SIGA picks lead candidate for dengue fever antiviral program
Dengue fever is an acute febrile disease with symptoms including a sudden onset of fever and a very high internal body temperature. The virus that causes the fever can come in one of four closely related serotypes. Dennis Hruby, SIGA's chief scientific officer, said the company's new lead candidate appears to have a novel mechanism of action against all four dengue virus serotypes.
"Identifying a lead candidate is an early but crucial step in a long journey to develop a dengue fever drug," Dennis Hruby, SIGA's chief scientific officer, said. "Our new, orally bioavailable lead candidate compound appears to have a novel mechanism of action against all four serotypes of dengue virus in vitro at the nanomolar level, and to demonstrate efficacy in mouse models. Having selected a lead preclinical candidate compound, we intend to start scale-up and formulation work as we pursue investigational new drug-enabling studies."
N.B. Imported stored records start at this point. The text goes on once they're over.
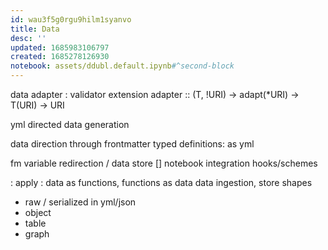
 ```yaml
---
id: wau3f5g0rgu9hilm1syanvo
title: Data
desc: ''
updated: 1685983106797
created: 1685278126930
notebook: assets/ddubl.default.ipynb#^second-block
---
```


data adapter : validator extension
adapter :: (T<validator>, !URI) -> adapt(*URI) -> T(URI) -> URI

yml directed data generation

data direction through frontmatter
typed definitions:
as yml

fm variable redirection / data store
[] notebook integration
hooks/schemes

: apply : data as functions, functions as data
data ingestion, store shapes
  - raw / serialized in yml/json
  - object
  - table
  - graph
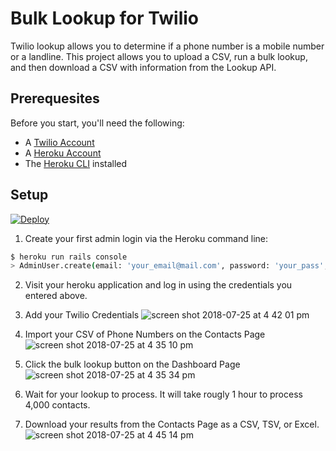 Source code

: # Bulk Lookup for Twilio

Twilio lookup allows you to determine if a phone number is a mobile number or a landline. This project allows you to upload a CSV, run a bulk lookup, and then download a CSV with information from the Lookup API.


## Prerequesites
Before you start, you'll need the following:

* A [Twilio Account](https://twilio.com/try-twilio)
* A [Heroku Account](https://signup.heroku.com)
* The [Heroku CLI](https://devcenter.heroku.com/articles/heroku-cli) installed

## Setup
[![Deploy](https://www.herokucdn.com/deploy/button.svg)](https://heroku.com/deploy)

1. Create your first admin login via the Heroku command line:

```bash
$ heroku run rails console
> AdminUser.create(email: 'your_email@mail.com', password: 'your_pass', password_confirmation: 'your_pass')
```

2. Visit your heroku application and log in using the credentials you entered above.

3. Add your Twilio Credentials
![screen shot 2018-07-25 at 4 42 01 pm](https://user-images.githubusercontent.com/1418949/43279993-7b9ddb94-90c4-11e8-9d41-90b9e61b50a6.png)

4. Import your CSV of Phone Numbers on the Contacts Page
![screen shot 2018-07-25 at 4 35 10 pm](https://user-images.githubusercontent.com/1418949/43280074-b9c1f1f8-90c4-11e8-8c58-7632ebb2fd80.png)

5. Click the bulk lookup button on the Dashboard Page
![screen shot 2018-07-25 at 4 35 34 pm](https://user-images.githubusercontent.com/1418949/43280206-0b573e92-90c5-11e8-9150-6b5bbb53bb38.png)

6. Wait for your lookup to process. It will take rougly 1 hour to process 4,000 contacts.

7. Download your results from the Contacts Page as a CSV, TSV, or Excel.
![screen shot 2018-07-25 at 4 45 14 pm](https://user-images.githubusercontent.com/1418949/43280272-365243bc-90c5-11e8-987f-41e79989159c.png)


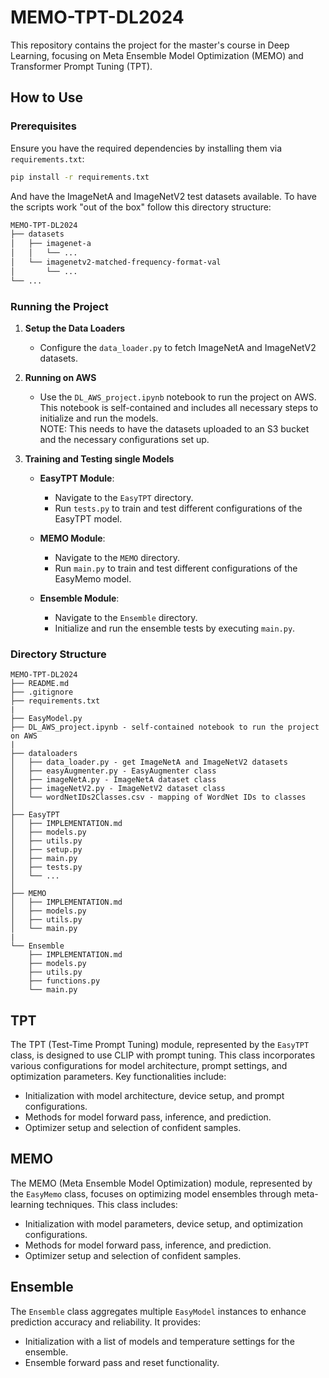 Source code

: # MEMO-TPT-DL2024

This repository contains the project for the master's course in Deep Learning, focusing on Meta Ensemble Model Optimization (MEMO) and Transformer Prompt Tuning (TPT).

## How to Use

### Prerequisites
Ensure you have the required dependencies by installing them via `requirements.txt`:

```bash
pip install -r requirements.txt
```

And have the ImageNetA and ImageNetV2 test datasets available. To have the scripts work "out of the box" follow this directory structure:

```bash
MEMO-TPT-DL2024
├── datasets
│   ├── imagenet-a
│   │   └── ...
│   └── imagenetv2-matched-frequency-format-val
│       └── ...
└── ...
```

### Running the Project

1. **Setup the Data Loaders**
   - Configure the `data_loader.py` to fetch ImageNetA and ImageNetV2 datasets.

2. **Running on AWS**
   - Use the `DL_AWS_project.ipynb` notebook to run the project on AWS. This notebook is self-contained and includes all necessary steps to initialize and run the models.<br>
   NOTE: This needs to have the datasets uploaded to an S3 bucket and the necessary configurations set up.

3. **Training and Testing single Models**

   - **EasyTPT Module**:
     - Navigate to the `EasyTPT` directory.
     - Run `tests.py` to train and test different configurations of the EasyTPT model.

   - **MEMO Module**:
     - Navigate to the `MEMO` directory.
     - Run `main.py` to train and test different configurations of the EasyMemo model.

   - **Ensemble Module**:
     - Navigate to the `Ensemble` directory.
     - Initialize and run the ensemble tests by executing `main.py`.

### Directory Structure

```
MEMO-TPT-DL2024
├── README.md
├── .gitignore
├── requirements.txt
|
├── EasyModel.py
├── DL_AWS_project.ipynb - self-contained notebook to run the project on AWS
|
├── dataloaders
│   ├── data_loader.py - get ImageNetA and ImageNetV2 datasets
│   ├── easyAugmenter.py - EasyAugmenter class
│   ├── imageNetA.py - ImageNetA dataset class
│   ├── imageNetV2.py - ImageNetV2 dataset class
│   └── wordNetIDs2Classes.csv - mapping of WordNet IDs to classes
│
├── EasyTPT
│   ├── IMPLEMENTATION.md
│   ├── models.py 
│   ├── utils.py 
│   ├── setup.py 
│   ├── main.py
│   ├── tests.py
│   └── ...
│
├── MEMO
│   ├── IMPLEMENTATION.md
│   ├── models.py
│   ├── utils.py
│   └── main.py
|
└── Ensemble
    ├── IMPLEMENTATION.md
    ├── models.py
    ├── utils.py
    ├── functions.py
    └── main.py
```

## TPT
The TPT (Test-Time Prompt Tuning) module, represented by the `EasyTPT` class, is designed to use CLIP with prompt tuning. This class incorporates various configurations for model architecture, prompt settings, and optimization parameters. Key functionalities include:
- Initialization with model architecture, device setup, and prompt configurations.
- Methods for model forward pass, inference, and prediction.
- Optimizer setup and selection of confident samples.

## MEMO
The MEMO (Meta Ensemble Model Optimization) module, represented by the `EasyMemo` class, focuses on optimizing model ensembles through meta-learning techniques. This class includes:
- Initialization with model parameters, device setup, and optimization configurations.
- Methods for model forward pass, inference, and prediction.
- Optimizer setup and selection of confident samples.

## Ensemble
The `Ensemble` class aggregates multiple `EasyModel` instances to enhance prediction accuracy and reliability. It provides:
- Initialization with a list of models and temperature settings for the ensemble.
- Ensemble forward pass and reset functionality. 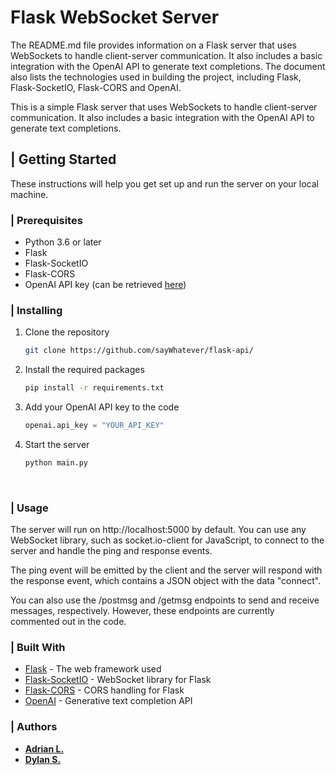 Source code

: # **Flask WebSocket Server**

The README.md file provides information on a Flask server that uses WebSockets to handle client-server communication. It also includes a basic integration with the OpenAI API to generate text completions. The document also lists the technologies used in building the project, including Flask, Flask-SocketIO, Flask-CORS and OpenAI.

This is a simple Flask server that uses WebSockets to handle client-server communication. It also includes a basic integration with the OpenAI API to generate text completions.

## | Getting Started

These instructions will help you get set up and run the server on your local machine.

### | Prerequisites

- Python 3.6 or later
- Flask
- Flask-SocketIO
- Flask-CORS
- OpenAI API key (can be retrieved [here](https://openai.com/))

### | Installing

1. Clone the repository
   ```bash
   git clone https://github.com/sayWhatever/flask-api/
   ```
2. Install the required packages
   ```bash
   pip install -r requirements.txt
   ```
3. Add your OpenAI API key to the code
   ```python
   openai.api_key = "YOUR_API_KEY"
   ```
4. Start the server
   ```bash
   python main.py
   ```

&nbsp;

### | Usage

The server will run on http://localhost:5000 by default. You can use any WebSocket library, such as socket.io-client for JavaScript, to connect to the server and handle the ping and response events.

The ping event will be emitted by the client and the server will respond with the response event, which contains a JSON object with the data "connect".

You can also use the /postmsg and /getmsg endpoints to send and receive messages, respectively. However, these endpoints are currently commented out in the code.

### | Built With

- [Flask](https://flask.palletsprojects.com/en/2.2.x/) - The web framework used
- [Flask-SocketIO](https://flask-socketio.readthedocs.io/en/latest/) - WebSocket library for Flask
- [Flask-CORS](https://flask-cors.readthedocs.io/en/latest/) - CORS handling for Flask
- [OpenAI](https://openai.com/) - Generative text completion API

### | Authors

- [**Adrian L.**](https://github.com/adrianlam15/)
- [**Dylan S.**](https://github.com/dys907)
Dengue virus is transmitted through the bite of an infected Aedes aegypti mosquito, which can be found in tropical and sub-tropical regions throughout the world. The World Health Organization estimates that 40 percent of the world's population is at risk for dengue fever, dengue hemorrhagic fever syndrome and dengue shock syndrome.
"Tens of millions of people around the world contract some form of dengue fever each year, and the geographic reach of the disease appears to be expanding," Eric Rose, SIGA's CEO, said. "Even the United States is not immune, with cases documented in three states over the last decade. Ultimately, we believe our work could benefit millions of people, including those living in regions where dengue is endemic, travelers to those regions, and commercial or military personnel deployed in those areas. The recent outbreaks of dengue fever in Africa and Asia underscore the need for an effective antiviral to treat this debilitating disease."
There are currently no approved vaccines or antivirals for the prevention or treatment of dengue fever.